Por lo que a mí respecta lo adoro. Mi Sugar se ha hecho de querer’ desde siempre. Aquel joven que perdía la cabeza persiguiendo los olores a mierda del viejo Madrid es ahora un perro viejo, sordo, ciego y algo incontinente.

convivir con un perro viejoMi Sugar comenzó a empaparse en sus propias aguas con la naturalidad de un niño que se orina en el pañal. Y le compré unos cuantos. Sé que no le gustan, pero estas cosas no se pactan. Mi viejo e incontinente Sugar los lleva día y noche. Son su prótesis de celulosa. Contaminante, vergonzosa, molesta y antinatural. Pero práctica. Mucho.
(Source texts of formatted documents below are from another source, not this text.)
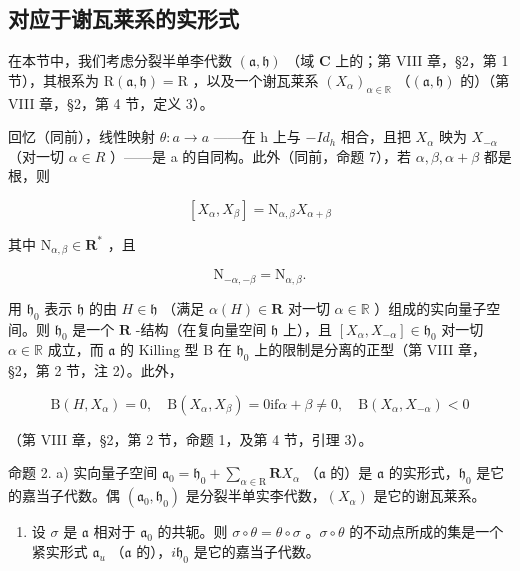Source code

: \subsection{对应于谢瓦莱系的实形式}

在本节中，我们考虑分裂半单李代数 \((\mathfrak{a},\mathfrak{h})\) （域 \(\mathbf{C}\) 上的；第 VIII 章，§2，第 1 节），其根系为 \(\mathrm{R}(\mathfrak{a},\mathfrak{h}) = \mathrm{R}\) ，以及一个谢瓦莱系 \((X_{\alpha})_{\alpha \in \mathbb{R}}\) （\((\mathfrak{a},\mathfrak{h})\) 的）（第 VIII 章，§2，第 4 节，定义 3）。

回忆（同前），线性映射 \(\theta: a \to a\) ——在 h 上与 \(-Id_{h}\) 相合，且把 \(X_{\alpha}\) 映为 \(X_{-\alpha}\) （对一切 \(\alpha \in R\) ）——是 a 的自同构。此外（同前，命题 7），若 \(\alpha, \beta, \alpha + \beta\) 都是根，则

\[
[ X _ {\alpha}, X _ {\beta} ] = \mathrm{N} _ {\alpha , \beta} X _ {\alpha + \beta}\tag{3}
\]

其中 \(\mathrm{N}_{\alpha ,\beta}\in \mathbf{R}^*\) ，且

\[
\mathrm{N} _ {- \alpha , - \beta} = \mathrm{N} _ {\alpha , \beta}.\tag{4}
\]

用 \(\mathfrak{h}_0\) 表示 \(\mathfrak{h}\) 的由 \(H\in \mathfrak{h}\) （满足 \(\alpha (H)\in \mathbf{R}\) 对一切 \(\alpha \in \mathbb{R}\) ）组成的实向量子空间。则 \(\mathfrak{h}_0\) 是一个 \(\mathbf{R}\) -结构（在复向量空间 \(\mathfrak{h}\) 上），且 \([X_{\alpha},X_{-\alpha}]\in \mathfrak{h}_0\) 对一切 \(\alpha \in \mathbb{R}\) 成立，而 \(\mathfrak{a}\) 的 Killing 型 B 在 \(\mathfrak{h}_0\) 上的限制是分离的正型（第 VIII 章，§2，第 2 节，注 2）。此外，

\[
\mathrm{B} (H, X _ {\alpha}) = 0, \quad \mathrm{B} (X _ {\alpha}, X _ {\beta}) = 0 \text {if} \alpha + \beta \neq 0, \quad \mathrm{B} (X _ {\alpha}, X _ {- \alpha}) <   0\tag{5}
\]

（第 VIII 章，§2，第 2 节，命题 1，及第 4 节，引理 3）。

命题 2. a) 实向量子空间 \(\mathfrak{a}_0 = \mathfrak{h}_0 + \sum_{\alpha \in \mathrm{R}} \mathbf{R}X_\alpha\) （\(\mathfrak{a}\) 的）是 \(\mathfrak{a}\) 的实形式，\(\mathfrak{h}_0\) 是它的嘉当子代数。偶 \((\mathfrak{a}_0, \mathfrak{h}_0)\) 是分裂半单实李代数，\((X_\alpha)\) 是它的谢瓦莱系。

\begin{enumerate}
\def\labelenumi{\alph{enumi})}
\setcounter{enumi}{1}
\tightlist
\item
  设 \(\sigma\) 是 \(\mathfrak{a}\) 相对于 \(\mathfrak{a}_0\) 的共轭。则 \(\sigma \circ \theta = \theta \circ \sigma\) 。\(\sigma \circ \theta\) 的不动点所成的集是一个紧实形式 \(\mathfrak{a}_u\) （\(\mathfrak{a}\) 的），\(i\mathfrak{h}_0\) 是它的嘉当子代数。
\end{enumerate}

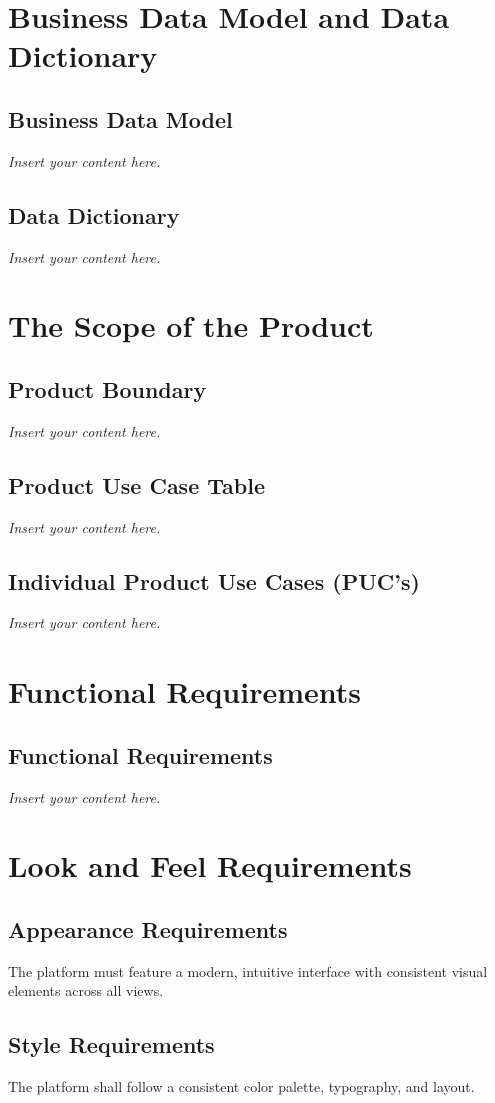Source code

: \documentclass[12pt]{article}
\newcommand{\lips}{\textit{Insert your content here.}}
\begin{document}
\section{Business Data Model and Data Dictionary}
\subsection{Business Data Model}
\lips
\subsection{Data Dictionary}
\lips

\section{The Scope of the Product}
\subsection{Product Boundary}
\lips
\subsection{Product Use Case Table}
\lips
\subsection{Individual Product Use Cases (PUC's)}
\lips

\section{Functional Requirements}
\subsection{Functional Requirements}
\lips

\section{Look and Feel Requirements}
\subsection{Appearance Requirements}
The platform must feature a modern, intuitive interface with consistent visual elements across all views.

\subsection{Style Requirements}
The platform shall follow a consistent color palette, typography, and layout.
\end{document}
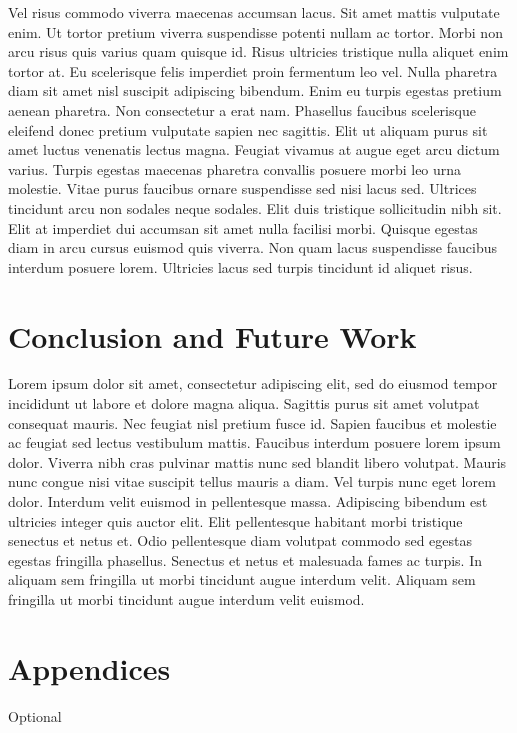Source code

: \documentclass[conference]{IEEEtran}
\begin{document}
Vel risus commodo viverra maecenas accumsan lacus. Sit amet mattis vulputate enim. Ut tortor pretium viverra suspendisse potenti nullam ac tortor. Morbi non arcu risus quis varius quam quisque id. Risus ultricies tristique nulla aliquet enim tortor at. Eu scelerisque felis imperdiet proin fermentum leo vel. Nulla pharetra diam sit amet nisl suscipit adipiscing bibendum. Enim eu turpis egestas pretium aenean pharetra. Non consectetur a erat nam. Phasellus faucibus scelerisque eleifend donec pretium vulputate sapien nec sagittis. Elit ut aliquam purus sit amet luctus venenatis lectus magna. Feugiat vivamus at augue eget arcu dictum varius. Turpis egestas maecenas pharetra convallis posuere morbi leo urna molestie. Vitae purus faucibus ornare suspendisse sed nisi lacus sed. Ultrices tincidunt arcu non sodales neque sodales. Elit duis tristique sollicitudin nibh sit. Elit at imperdiet dui accumsan sit amet nulla facilisi morbi. Quisque egestas diam in arcu cursus euismod quis viverra. Non quam lacus suspendisse faucibus interdum posuere lorem. Ultricies lacus sed turpis tincidunt id aliquet risus.

\section{Conclusion and Future Work}
Lorem ipsum dolor sit amet, consectetur adipiscing elit, sed do eiusmod tempor incididunt ut labore et dolore magna aliqua. Sagittis purus sit amet volutpat consequat mauris. Nec feugiat nisl pretium fusce id. Sapien faucibus et molestie ac feugiat sed lectus vestibulum mattis. Faucibus interdum posuere lorem ipsum dolor. Viverra nibh cras pulvinar mattis nunc sed blandit libero volutpat. Mauris nunc congue nisi vitae suscipit tellus mauris a diam. Vel turpis nunc eget lorem dolor. Interdum velit euismod in pellentesque massa. Adipiscing bibendum est ultricies integer quis auctor elit. Elit pellentesque habitant morbi tristique senectus et netus et. Odio pellentesque diam volutpat commodo sed egestas egestas fringilla phasellus. Senectus et netus et malesuada fames ac turpis. In aliquam sem fringilla ut morbi tincidunt augue interdum velit. Aliquam sem fringilla ut morbi tincidunt augue interdum velit euismod.

\section{Appendices}
Optional
\end{document}

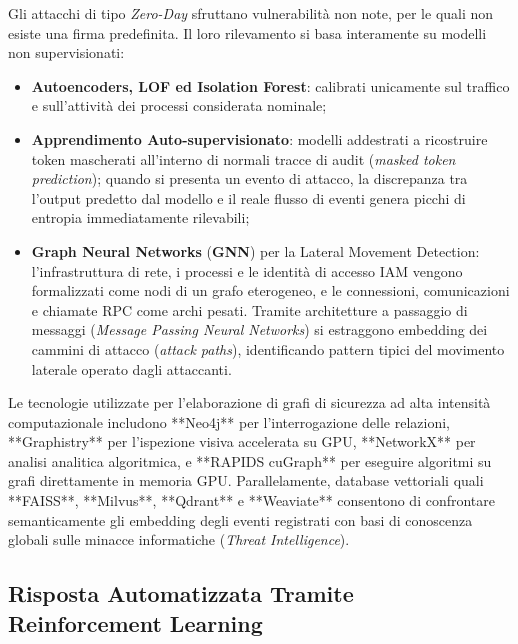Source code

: \documentclass[11pt, a4paper]{article}
\begin{document}
Gli attacchi di tipo \emph{Zero-Day} sfruttano vulnerabilità non note, per le quali non esiste una firma predefinita. Il loro rilevamento si basa interamente su modelli non supervisionati:
\begin{itemize}
    \item \textbf{Autoencoders, LOF ed Isolation Forest}: calibrati unicamente sul traffico e sull'attività dei processi considerata nominale;
    \item \textbf{Apprendimento Auto-supervisionato}: modelli addestrati a ricostruire token mascherati all'interno di normali tracce di audit (\emph{masked token prediction}); quando si presenta un evento di attacco, la discrepanza tra l'output predetto dal modello e il reale flusso di eventi genera picchi di entropia immediatamente rilevabili;
    \item \textbf{Graph Neural Networks} (\textbf{GNN}) per la Lateral Movement Detection: l'infrastruttura di rete, i processi e le identità di accesso IAM vengono formalizzati come nodi di un grafo eterogeneo, e le connessioni, comunicazioni e chiamate RPC come archi pesati. Tramite architetture a passaggio di messaggi (\emph{Message Passing Neural Networks}) si estraggono embedding dei cammini di attacco (\emph{attack paths}), identificando pattern tipici del movimento laterale operato dagli attaccanti.
\end{itemize}

Le tecnologie utilizzate per l'elaborazione di grafi di sicurezza ad alta intensità computazionale includono **Neo4j** per l'interrogazione delle relazioni, **Graphistry** per l'ispezione visiva accelerata su GPU, **NetworkX** per analisi analitica algoritmica, e **RAPIDS cuGraph** per eseguire algoritmi su grafi direttamente in memoria GPU. Parallelamente, database vettoriali quali **FAISS**, **Milvus**, **Qdrant** e **Weaviate** consentono di confrontare semanticamente gli embedding degli eventi registrati con basi di conoscenza globali sulle minacce informatiche (\emph{Threat Intelligence}).


\subsection{Risposta Automatizzata Tramite Reinforcement Learning}
\end{document}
Y es que el orín de mi Sugar huele a perro viejo, pero sabio. Estos pañales no le restan un ápice de dignidad.

Convivir con un perro viejo es una lección de vida magistral. Sugar sabe que vive de regalo. Es un tipo muy listo y sus dieciséis años de vida le han arrugado el cuerpo menos de lo que han ensanchado su alma. Le falla la vista, el oído, el esfínter, la fuerza. Todo menos el amor; el suyo y el mío. Nuestra mutua admiración permanece joven e intensa. Y si hay otra vida, quiero tenerlo de nuevo muy cerca de mí, aunque tenga que ser yo quien le mire, embobada, mientras guisa.

Nota de Sandra: Las imágenes de esta historia son de un Sugar que aún está de ‘buen ver‘, razonablemente atractivo y activo. Dejo a la imaginación del lector la estampa de mi viejito meón.